• [Exercise directions] From the records below, return every line containing the word "loss".

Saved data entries
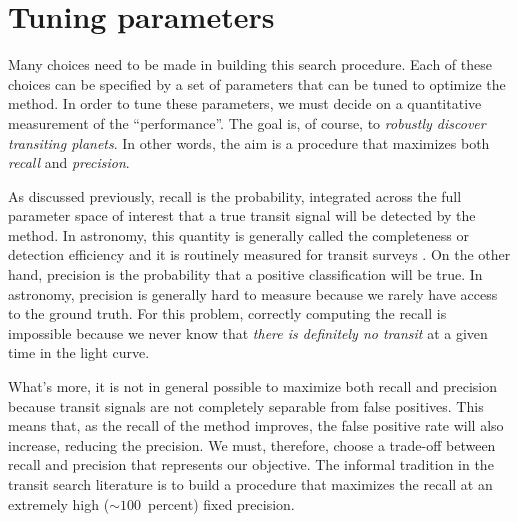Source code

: \documentclass[12pt,preprint]{aastex}
\newcommand{\sectlabel}[1]{\label{sect:#1}}
\begin{document}
\section{Tuning parameters}\sectlabel{tuning}

Many choices need to be made in building this search procedure.
Each of these choices can be specified by a set of parameters that can be
tuned to optimize the method.
In order to tune these parameters, we must decide on a quantitative
measurement of the ``performance''.
The goal is, of course, to \emph{robustly discover transiting planets}.
In other words, the aim is a procedure that maximizes both \emph{recall} and
\emph{precision}.

As discussed previously, recall is the probability, integrated across the full
parameter space of interest that a true transit signal will be detected by the
method.
In astronomy, this quantity is generally called the completeness or detection
efficiency and it is routinely measured for transit surveys
\citep{Petigura:2013, Dressing:2015, Foreman-Mackey:2015}.
On the other hand, precision is the probability that a positive classification
will be true.
In astronomy, precision is generally hard to measure because we rarely have
access to the ground truth.
For this problem, correctly computing the recall is impossible because we
never know that \emph{there is definitely no transit} at a given time in the
light curve.

What's more, it is not in general possible to maximize both recall and
precision because transit signals are not completely separable from false
positives.
This means that, as the recall of the method improves, the false positive rate
will also increase, reducing the precision.
We must, therefore, choose a trade-off between recall and precision that
represents our objective.
The informal tradition in the transit search literature is to build a
procedure that maximizes the recall at an extremely high ($\sim 100$~percent)
fixed precision.
\end{document}
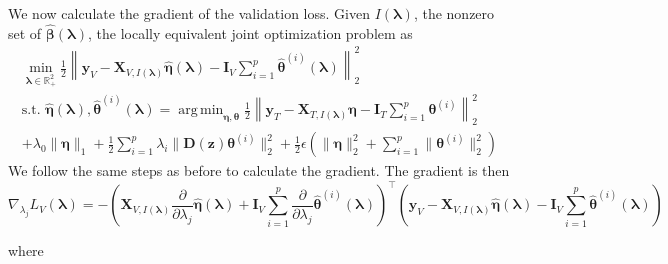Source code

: \documentclass[12pt,letterpaper]{article}
\DeclareMathOperator*{\argmin}{arg\,min}
\begin{document}
We now calculate the gradient of the validation loss. Given $I(\boldsymbol \lambda)$, the nonzero set of $\hat{\boldsymbol{\beta}}(\boldsymbol{\lambda})$, the locally equivalent joint optimization problem as
\begin{equation}
\begin{array}{c}
\min_{\boldsymbol\lambda \in \mathbb{R}^2_{+}} \frac{1}{2}
\left \|
\boldsymbol{y}_V
- \boldsymbol{X}_{V, I(\boldsymbol \lambda)} \hat{\boldsymbol{\eta}}(\boldsymbol{\lambda})
- \boldsymbol{I}_V \sum_{i=1}^p \hat{\boldsymbol{\theta}}^{(i)}(\boldsymbol{\lambda})
\right \|^2_2 \\
\text{s.t. }
\hat{\boldsymbol{\eta}}(\boldsymbol{\lambda}),
\hat{\boldsymbol{\theta}}^{(i)}(\boldsymbol{\lambda}) =
\argmin_{\boldsymbol \eta, \boldsymbol{\theta}}
\frac{1}{2} \left \|
\boldsymbol{y}_T
- \boldsymbol{X}_{T, I(\boldsymbol \lambda)}\boldsymbol{\eta}
- \boldsymbol{I}_T \sum_{i=1}^p \boldsymbol{\theta}^{(i)} \right \|^2_2 \\
+ \lambda_0 \| \boldsymbol{\eta} \|_1
+ \frac{1}{2} \sum_{i=1}^p \lambda_i \| \boldsymbol{D}(\boldsymbol{z}) \boldsymbol{\theta}^{(i)} \|_2^2
+ \frac{1}{2} \epsilon \left( \| \boldsymbol{\eta} \|_2^2 + \sum_{i=1}^p \| \boldsymbol{\theta}^{(i)} \|_2^2 \right )
\end{array}
\label{aplmRestricted}
\end{equation}
We follow the same steps as before to calculate the gradient. The gradient is then
\begin{equation*}
\nabla_{\lambda_j} L_V(\boldsymbol{\lambda}) =
- \left(
\boldsymbol{X}_{V, I(\boldsymbol\lambda)} \frac{\partial}{\partial \lambda_j} \hat{\boldsymbol\eta}(\boldsymbol{\lambda})
+ \boldsymbol{I}_V \sum_{i=1}^p \frac{\partial}{\partial \lambda_j} \hat{\boldsymbol\theta}^{(i)}(\boldsymbol{\lambda})
\right )^\top
\left (
\boldsymbol{y}_V
- \boldsymbol{X}_{V, I(\boldsymbol\lambda)} \hat{\boldsymbol\eta}(\boldsymbol{\lambda})
- \boldsymbol{I}_V \sum_{i=1}^p \hat{\boldsymbol\theta}^{(i)}(\boldsymbol{\lambda})
\right )
\end{equation*}

where
\end{document}
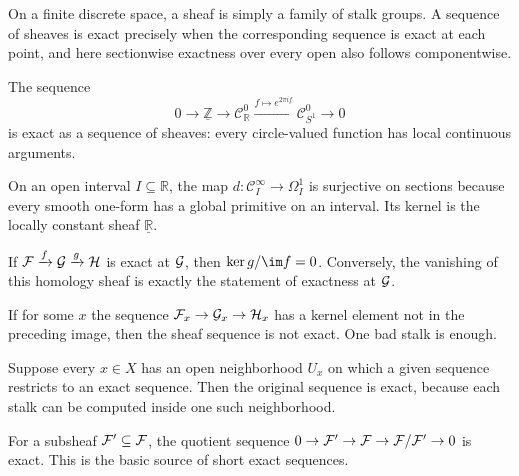 \begin{example}
On a finite discrete space, a sheaf is simply a family of stalk groups.  A sequence of sheaves is exact precisely when the corresponding sequence is exact at each point, and here sectionwise exactness over every open also follows componentwise.
\end{example}

\begin{example}
The sequence
\[
0\to\underline{\mathbb Z}\to\mathcal C^0_{\mathbb R}
\xrightarrow{f\mapsto e^{2\pi i f}}\mathcal C^0_{S^1}\to0
\]
is exact as a sequence of sheaves: every circle-valued function has local continuous arguments.
\end{example}

\begin{example}
On an open interval $I\subseteq\mathbb R$, the map
$d:\mathcal C^\infty_I\to\Omega^1_I$ is surjective on sections because every smooth one-form has a global primitive on an interval.  Its kernel is the locally constant sheaf $\underline{\mathbb R}$.
\end{example}

\begin{example}
If $\F\xrightarrow{f}\G\xrightarrow{g}\Hcal$ is exact at $\G$, then
$\ker g/\im f=0$.  Conversely, the vanishing of this homology sheaf is exactly the statement of exactness at $\G$.
\end{example}

\begin{example}
If for some $x$ the sequence $\F_x\to\G_x\to\Hcal_x$ has a kernel element not in the preceding image, then the sheaf sequence is not exact.  One bad stalk is enough.
\end{example}

\begin{example}
Suppose every $x\in X$ has an open neighborhood $U_x$ on which a given sequence restricts to an exact sequence.  Then the original sequence is exact, because each stalk can be computed inside one such neighborhood.
\end{example}

\begin{example}
For a subsheaf $\F'\subseteq\F$, the quotient sequence
$0\to\F'\to\F\to\F/\F'\to0$ is exact.  This is the basic source of short exact sequences.
\end{example}


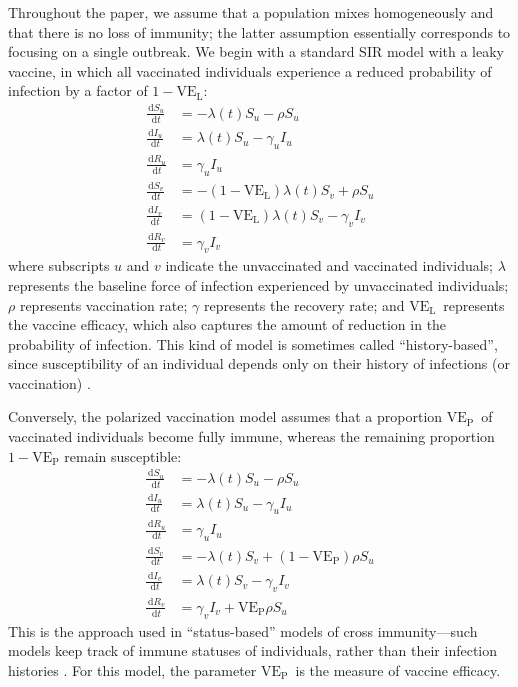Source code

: \documentclass[12pt]{article}
\newcommand{\dd}[1]{\ensuremath{\, \mathrm{d}#1}}
\newcommand{\VE}{\ensuremath{\mathrm{VE}}}
\newcommand{\VEP}{\ensuremath{\VE_{\mathrm{P}}}}
\newcommand{\VEL}{\ensuremath{\VE_{\mathrm{L}}}}
\begin{document}
Throughout the paper, we assume that a population mixes homogeneously and that there is no loss of immunity;
the latter assumption essentially corresponds to focusing on a single outbreak.
We begin with a standard SIR model with a leaky vaccine, in which all vaccinated individuals experience a reduced probability of infection by a factor of $1-\VEL$:
\begin{align}
\frac{\dd S_u}{\dd t} &= - \lambda(t) S_u - \rho S_u \\
\frac{\dd I_u}{\dd t} &= \lambda(t) S_u - \gamma_u I_u \\
\frac{\dd R_u}{\dd t} &= \gamma_u I_u \\
\frac{\dd S_v}{\dd t} &= - (1-\VEL) \lambda(t) S_v + \rho S_u \\
\frac{\dd I_v}{\dd t} &= (1-\VEL) \lambda(t) S_v - \gamma_v I_v \\
\frac{\dd R_v}{\dd t} &= \gamma_v I_v
\end{align}
where subscripts $u$ and $v$ indicate the unvaccinated and vaccinated individuals;
$\lambda$ represents the baseline force of infection experienced by unvaccinated individuals; 
$\rho$ represents vaccination rate;
$\gamma$ represents the recovery rate;
and \VEL\ represents the vaccine efficacy, which also captures the amount of reduction in the probability of infection.
This kind of model is sometimes called “history-based”, since susceptibility of an individual depends only on their history of infections (or vaccination) \citep{gog2002dynamics,gog2002status,kucharski2016capturing}.

Conversely, the polarized vaccination model assumes that a proportion \VEP\ of vaccinated individuals become fully immune, whereas the remaining proportion $1-\VEP$ remain susceptible: 
\begin{align}
\frac{\dd S_u}{\dd t} &= - \lambda(t) S_u - \rho S_u \\
\frac{\dd I_u}{\dd t} &= \lambda(t) S_u - \gamma_u I_u \\
\frac{\dd R_u}{\dd t} &= \gamma_u I_u \\
\frac{\dd S_v}{\dd t} &= - \lambda(t) S_v + (1-\VEP) \rho S_u \\
\frac{\dd I_v}{\dd t} &= \lambda(t) S_v - \gamma_v I_v \\
\frac{\dd R_v}{\dd t} &= \gamma_v I_v + \VEP \rho S_u
\end{align}
This is the approach used in “status-based” models of cross immunity---such models keep track of immune statuses of individuals, rather than their infection histories \citep{gog2002dynamics,gog2002status,kucharski2016capturing}.
For this model, the parameter \VEP\ is the measure of vaccine efficacy.
\end{document}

• [Output for this task]
We now calculate the gradient of the validation loss. Given $I(\boldsymbol \lambda)$, the nonzero set of $\hat{\boldsymbol{\beta}}(\boldsymbol{\lambda})$, the locally equivalent joint optimization problem as
Throughout the paper, we assume that a population mixes homogeneously and that there is no loss of immunity;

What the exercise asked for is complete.